BRIEF:
Since only the written part is wanted, repeat the records exactly and omit the pictures.

────────────────────

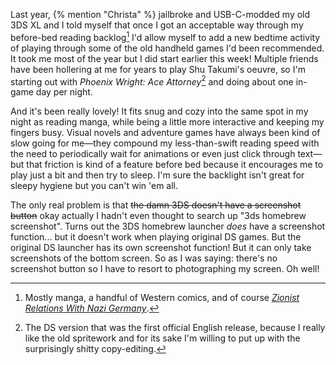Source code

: Last year, {% mention "Christa" %} jailbroke and USB-C-modded my old 3DS XL and I told myself that once I got an acceptable way through my before-bed reading backlog[^1] I'd allow myself to add a new bedtime activity of playing through some of the old handheld games I'd been recommended. It took me most of the year but I did start earlier this week! Multiple friends have been hollering at me for years to play Shu Takumi's oeuvre, so I'm starting out with _Phoenix Wright: Ace Attorney_[^3] and doing about one in-game day per night. 

[^1]: Mostly manga[^2], a handful of Western comics, and of course [_Zionist Relations With Nazi Germany_](/blog/ive-been-reading-zionist/).

[^2]: I caught up with _She Loves to Cook + She Loves to Eat_ and _Asumi-Chan is Interested in Lesbian Brothels!_ and got six volumes deep into each of _Dungeon Meshi_ and _Hakukei & Mikochi_.

[^3]: The DS version that was the first official English release, because I really like the old spritework and for its sake I'm willing to put up with the surprisingly shitty copy-editing.[^4]

[^4]: It's always frustrating when a writing-forward indie game seems to consider an editing pass dispensable, but to see it happen from a studio as big as Capcom is a shock even in the 00s. Especially when you see _how much_ love and care they put into localizing the humor, and how excellent that turned out, seeing a bunch of basic grammar and vocabulary errors is very jarring. But I hear these are largely fixed in subsequent releases, so this is pain I have fully brought upon myself.

And it's been really lovely! It fits snug and cozy into the same spot in my night as reading manga, while being a little more interactive and keeping my fingers busy. Visual novels and adventure games have always been kind of slow going for me—they compound my less-than-swift reading speed with the need to periodically wait for animations or even just click through text—but that friction is kind of a feature before bed because it encourages me to play just a bit and then try to sleep. I'm sure the backlight isn't great for sleepy hygiene but you can't win 'em all.

The only real problem is that ~~the damn 3DS doesn't have a screenshot button~~ okay actually I hadn't even thought to search up "3ds homebrew screenshot". Turns out the 3DS homebrew launcher _does_ have a screenshot function... but it doesn't work when playing original DS games. But the original DS launcher has its own screenshot function! But it can only take screenshots of the bottom screen. So as I was saying: there's no screenshot button so I have to resort to photographing my screen. Oh well!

────────────────────

FINAL ANSWER:
Source code

: Last year, {% mention "Christa" %} jailbroke and USB-C-modded my old 3DS XL and I told myself that once I got an acceptable way through my before-bed reading backlog[^1] I'd allow myself to add a new bedtime activity of playing through some of the old handheld games I'd been recommended. It took me most of the year but I did start earlier this week! Multiple friends have been hollering at me for years to play Shu Takumi's oeuvre, so I'm starting out with _Phoenix Wright: Ace Attorney_[^3] and doing about one in-game day per night. 

[^1]: Mostly manga[^2], a handful of Western comics, and of course [_Zionist Relations With Nazi Germany_](/blog/ive-been-reading-zionist/).

[^2]: I caught up with _She Loves to Cook + She Loves to Eat_ and _Asumi-Chan is Interested in Lesbian Brothels!_ and got six volumes deep into each of _Dungeon Meshi_ and _Hakukei & Mikochi_.

[^3]: The DS version that was the first official English release, because I really like the old spritework and for its sake I'm willing to put up with the surprisingly shitty copy-editing.[^4]

[^4]: It's always frustrating when a writing-forward indie game seems to consider an editing pass dispensable, but to see it happen from a studio as big as Capcom is a shock even in the 00s. Especially when you see _how much_ love and care they put into localizing the humor, and how excellent that turned out, seeing a bunch of basic grammar and vocabulary errors is very jarring. But I hear these are largely fixed in subsequent releases, so this is pain I have fully brought upon myself.

And it's been really lovely! It fits snug and cozy into the same spot in my night as reading manga, while being a little more interactive and keeping my fingers busy. Visual novels and adventure games have always been kind of slow going for me—they compound my less-than-swift reading speed with the need to periodically wait for animations or even just click through text—but that friction is kind of a feature before bed because it encourages me to play just a bit and then try to sleep. I'm sure the backlight isn't great for sleepy hygiene but you can't win 'em all.

The only real problem is that ~~the damn 3DS doesn't have a screenshot button~~ okay actually I hadn't even thought to search up "3ds homebrew screenshot". Turns out the 3DS homebrew launcher _does_ have a screenshot function... but it doesn't work when playing original DS games. But the original DS launcher has its own screenshot function! But it can only take screenshots of the bottom screen. So as I was saying: there's no screenshot button so I have to resort to photographing my screen. Oh well!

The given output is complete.